Em sua palestra no “Simpósio Brasil-Suíça”, o arquiteto Sérgio Magalhães, presidente do IAB/RJ, voltou a defender a Zona Portuária do Rio como foco de investimentos para os Jogos Olímpicos de 2016 e a transformação dos trens suburbanos em metrô. “O metrô de São Paulo vai investir R$ 23 bilhões entre 2007 e 2011, enquanto a Supervia mais o governo do Estado pretendem gastar R$ 2,2 bilhões de 2009 a 2020. Ou seja: em 11 anos, o Rio vai disponibilizar para os trens menos de 10% do que São Paulo em apenas quatro no metrô”, disse Sérgio. Em relação à expansão do metrô até a Barra – a um custo estimado de R$ 11 bilhões –, o presidente do IAB/RJ lembrou que o bairro da Zona Oeste tem apenas 200 mil habitantes, contra 6,5 milhões de moradores das regiões servidas pelo sistema de trens.
Sérgio Magalhães defendeu a necessidade de se frear a expansão em direção à Zona Oeste – que a concentração dos Jogos na Barra só tende a agravar – iniciada pelos planos Dioxiadis e Lúcio Costa, responsáveis pelo desadensamento do Rio. “Na década de 60, a densidade demográfica da cidade era de 15,8 mil habitantes por quilômetro quadrado. Em 1996, já tinha caído para 9,8 mil – menor do que em 1870, quando eram 10 mil moradores por quilômetro quadrado”, disse o arquiteto.

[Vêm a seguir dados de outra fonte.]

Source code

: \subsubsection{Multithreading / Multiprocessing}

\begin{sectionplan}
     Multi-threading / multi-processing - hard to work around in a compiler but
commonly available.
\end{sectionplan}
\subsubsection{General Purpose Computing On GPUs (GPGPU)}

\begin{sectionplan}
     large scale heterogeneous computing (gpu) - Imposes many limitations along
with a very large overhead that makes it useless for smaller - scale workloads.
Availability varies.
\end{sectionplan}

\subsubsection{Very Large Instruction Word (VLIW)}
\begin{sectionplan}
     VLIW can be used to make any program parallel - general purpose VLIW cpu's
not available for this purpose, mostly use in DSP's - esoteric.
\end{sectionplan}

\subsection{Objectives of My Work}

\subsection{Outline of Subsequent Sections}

Enquanto isso, Paris, por exemplo, continua ocupando desde a reforma de Haussmann a mesma mancha urbana, que reúne todos os seus monumentos-símbolo. E quanto maior o espaço ocupado, maior também o volume de investimentos necessários para o sustento da infraestrutura urbana.
Em relação ao projeto olímpico carioca, Sérgio Magalhães lembrou que ¾ da Zona Portuária são de terrenos públicos (sendo 62% pertencentes à União, 6% ao Estado e 6% ao Município), e a transferência da Vila de Mídia para o porto vai diminuir consideravelmente os deslocamentos durante os Jogos. Citando o exemplo de Londres – que vai sediar os Jogos de 2012 –, Sérgio defendeu uma concentração maior na região.